目の前のデスクに玲人君がそっとグラスに入った麦茶とお茶うけのクッキーを置いた。さすが、出来る男。どこに出しても恥ずかしくない、と太鼓判を押してあげたい。なんですずめ荘みたいな吹き溜まりにいるんだろう、と思いかけていやいや、むしろここは玲人君が借りている部屋じゃないかという事実に思い当たって心の中で玲人君に手を合わせた。
湊さんも上目遣いに玲人君に軽く目礼をして麦茶のグラスを取り上げた。肌の白いきれいな手にうっかり見とれていると、彼女は麦茶を一口飲んでからまた話し始めた。

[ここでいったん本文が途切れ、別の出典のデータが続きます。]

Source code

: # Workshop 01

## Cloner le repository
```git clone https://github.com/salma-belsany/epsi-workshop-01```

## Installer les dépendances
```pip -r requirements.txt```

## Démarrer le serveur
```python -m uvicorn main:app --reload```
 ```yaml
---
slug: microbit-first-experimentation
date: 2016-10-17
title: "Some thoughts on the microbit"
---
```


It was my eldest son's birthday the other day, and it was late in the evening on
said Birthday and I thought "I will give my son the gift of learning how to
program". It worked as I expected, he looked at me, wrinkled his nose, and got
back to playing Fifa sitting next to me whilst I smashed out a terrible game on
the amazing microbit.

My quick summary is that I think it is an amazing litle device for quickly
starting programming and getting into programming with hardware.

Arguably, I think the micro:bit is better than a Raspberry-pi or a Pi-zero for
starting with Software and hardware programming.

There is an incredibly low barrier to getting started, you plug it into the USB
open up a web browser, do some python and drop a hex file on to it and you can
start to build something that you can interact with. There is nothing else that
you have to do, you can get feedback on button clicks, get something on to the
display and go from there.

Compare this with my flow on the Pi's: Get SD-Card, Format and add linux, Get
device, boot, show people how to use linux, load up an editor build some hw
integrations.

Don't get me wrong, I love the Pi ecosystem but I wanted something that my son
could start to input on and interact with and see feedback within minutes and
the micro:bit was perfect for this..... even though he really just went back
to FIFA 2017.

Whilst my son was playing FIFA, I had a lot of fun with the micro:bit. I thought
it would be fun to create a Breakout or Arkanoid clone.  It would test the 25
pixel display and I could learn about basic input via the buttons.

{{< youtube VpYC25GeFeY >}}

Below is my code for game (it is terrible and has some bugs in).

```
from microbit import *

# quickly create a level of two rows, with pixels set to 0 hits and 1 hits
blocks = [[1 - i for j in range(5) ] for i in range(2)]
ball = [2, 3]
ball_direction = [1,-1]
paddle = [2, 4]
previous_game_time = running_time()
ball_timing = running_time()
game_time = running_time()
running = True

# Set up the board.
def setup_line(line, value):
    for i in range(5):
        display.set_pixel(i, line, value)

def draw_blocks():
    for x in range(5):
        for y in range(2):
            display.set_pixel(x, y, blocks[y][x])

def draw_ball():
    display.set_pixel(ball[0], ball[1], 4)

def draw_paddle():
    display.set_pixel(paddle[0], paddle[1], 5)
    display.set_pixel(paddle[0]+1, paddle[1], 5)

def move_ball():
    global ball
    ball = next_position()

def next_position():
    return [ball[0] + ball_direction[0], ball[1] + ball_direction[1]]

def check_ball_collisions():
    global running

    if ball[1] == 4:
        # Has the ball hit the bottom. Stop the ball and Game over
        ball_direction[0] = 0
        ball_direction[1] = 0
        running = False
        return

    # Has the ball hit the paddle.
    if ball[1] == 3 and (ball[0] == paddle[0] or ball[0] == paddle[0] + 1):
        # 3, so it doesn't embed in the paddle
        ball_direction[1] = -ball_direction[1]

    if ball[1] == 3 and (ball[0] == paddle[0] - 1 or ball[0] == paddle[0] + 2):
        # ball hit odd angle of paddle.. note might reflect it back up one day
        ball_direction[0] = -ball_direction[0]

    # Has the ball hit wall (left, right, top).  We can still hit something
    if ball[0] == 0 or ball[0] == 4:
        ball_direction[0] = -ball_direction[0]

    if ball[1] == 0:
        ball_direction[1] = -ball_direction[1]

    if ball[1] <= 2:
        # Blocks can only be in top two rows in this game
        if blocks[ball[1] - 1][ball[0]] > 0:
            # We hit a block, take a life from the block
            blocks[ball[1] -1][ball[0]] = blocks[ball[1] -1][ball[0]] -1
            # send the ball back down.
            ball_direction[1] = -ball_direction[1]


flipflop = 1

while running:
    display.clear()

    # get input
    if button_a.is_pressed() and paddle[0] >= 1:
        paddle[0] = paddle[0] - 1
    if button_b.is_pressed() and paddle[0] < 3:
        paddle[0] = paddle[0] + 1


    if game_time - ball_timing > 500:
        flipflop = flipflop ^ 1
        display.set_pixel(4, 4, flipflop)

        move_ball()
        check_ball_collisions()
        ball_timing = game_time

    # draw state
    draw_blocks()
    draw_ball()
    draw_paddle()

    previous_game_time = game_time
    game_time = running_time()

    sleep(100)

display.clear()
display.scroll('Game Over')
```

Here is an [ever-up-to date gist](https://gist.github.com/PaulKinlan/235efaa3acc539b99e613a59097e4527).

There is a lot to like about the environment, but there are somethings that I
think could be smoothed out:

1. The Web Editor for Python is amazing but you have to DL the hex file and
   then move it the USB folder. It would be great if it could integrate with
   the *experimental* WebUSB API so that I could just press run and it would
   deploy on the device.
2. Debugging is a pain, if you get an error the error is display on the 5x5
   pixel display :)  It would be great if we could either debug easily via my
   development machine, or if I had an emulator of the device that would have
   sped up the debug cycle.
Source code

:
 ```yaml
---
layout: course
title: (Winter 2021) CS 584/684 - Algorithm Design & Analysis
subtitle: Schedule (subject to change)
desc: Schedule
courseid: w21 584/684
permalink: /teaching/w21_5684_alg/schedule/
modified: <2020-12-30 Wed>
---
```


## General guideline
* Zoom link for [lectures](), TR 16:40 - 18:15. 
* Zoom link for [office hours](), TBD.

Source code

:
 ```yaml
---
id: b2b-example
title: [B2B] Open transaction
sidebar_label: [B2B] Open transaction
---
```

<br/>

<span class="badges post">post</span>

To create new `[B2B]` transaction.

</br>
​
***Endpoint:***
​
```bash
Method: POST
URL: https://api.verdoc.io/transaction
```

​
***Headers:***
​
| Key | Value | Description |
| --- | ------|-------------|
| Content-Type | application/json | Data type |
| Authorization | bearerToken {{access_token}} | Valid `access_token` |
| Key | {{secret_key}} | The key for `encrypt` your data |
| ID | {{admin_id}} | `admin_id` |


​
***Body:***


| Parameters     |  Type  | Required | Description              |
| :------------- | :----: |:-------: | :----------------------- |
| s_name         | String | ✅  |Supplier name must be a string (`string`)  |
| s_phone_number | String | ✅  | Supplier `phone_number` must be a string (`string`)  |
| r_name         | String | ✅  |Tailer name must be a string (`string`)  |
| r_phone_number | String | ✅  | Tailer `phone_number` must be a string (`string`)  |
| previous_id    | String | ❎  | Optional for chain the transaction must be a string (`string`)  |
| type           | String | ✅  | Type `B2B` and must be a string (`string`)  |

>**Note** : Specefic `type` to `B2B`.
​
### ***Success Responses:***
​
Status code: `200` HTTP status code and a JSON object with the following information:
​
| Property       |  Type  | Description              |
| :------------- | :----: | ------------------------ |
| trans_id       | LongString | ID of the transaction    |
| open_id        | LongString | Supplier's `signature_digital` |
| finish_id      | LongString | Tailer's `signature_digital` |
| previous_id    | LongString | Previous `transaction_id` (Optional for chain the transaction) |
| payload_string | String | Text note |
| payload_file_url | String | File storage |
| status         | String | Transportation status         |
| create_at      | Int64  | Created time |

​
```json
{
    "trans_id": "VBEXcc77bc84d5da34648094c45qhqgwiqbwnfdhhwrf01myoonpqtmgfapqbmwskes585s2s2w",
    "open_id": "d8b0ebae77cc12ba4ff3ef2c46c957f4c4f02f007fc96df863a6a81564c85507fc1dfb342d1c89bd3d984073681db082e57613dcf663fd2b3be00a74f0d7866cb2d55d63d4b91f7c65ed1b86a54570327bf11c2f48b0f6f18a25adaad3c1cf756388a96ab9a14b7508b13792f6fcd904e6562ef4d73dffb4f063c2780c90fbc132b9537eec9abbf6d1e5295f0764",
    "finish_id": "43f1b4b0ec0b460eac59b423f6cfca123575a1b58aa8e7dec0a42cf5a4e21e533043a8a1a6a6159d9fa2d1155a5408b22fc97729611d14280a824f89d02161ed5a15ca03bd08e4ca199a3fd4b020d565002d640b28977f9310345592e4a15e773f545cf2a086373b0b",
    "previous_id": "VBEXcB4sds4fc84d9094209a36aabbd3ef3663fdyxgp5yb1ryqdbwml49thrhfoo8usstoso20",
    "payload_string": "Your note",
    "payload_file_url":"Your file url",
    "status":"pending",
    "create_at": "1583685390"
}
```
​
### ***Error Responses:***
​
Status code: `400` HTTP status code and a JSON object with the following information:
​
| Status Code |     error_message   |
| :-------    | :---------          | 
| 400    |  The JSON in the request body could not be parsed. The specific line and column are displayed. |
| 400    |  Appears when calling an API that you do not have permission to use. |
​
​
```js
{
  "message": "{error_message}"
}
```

「兄はどちらかというと権力志向で、実家が宗教法人であるということも自分にとって都合がいいと思っている節があります。父も母も来るもの拒まず去るもの追わずでやってきたので、そんなに信者さんの数は増えなかったんですが、兄はこれからはもっと信者の獲得に力を入れるべきだ、と」
「信者が多い方が儲かるもんな」
剣崎が身もふたもない言い方をする。湊さんはこくり、と頷いた。
「兄には幼なじみがいて、その幼なじみも古くからの信者さんのおうちの方々なんですが」
どうも湊さんのお兄さんもその幼なじみも、少々過激な思想の持主らしい。今まで通りの去るもの追わずの運営では信者が他の団体に流れてしまう、ここはもっとなりふり構わず積極的に信者を囲い込むべきだといきまいているという。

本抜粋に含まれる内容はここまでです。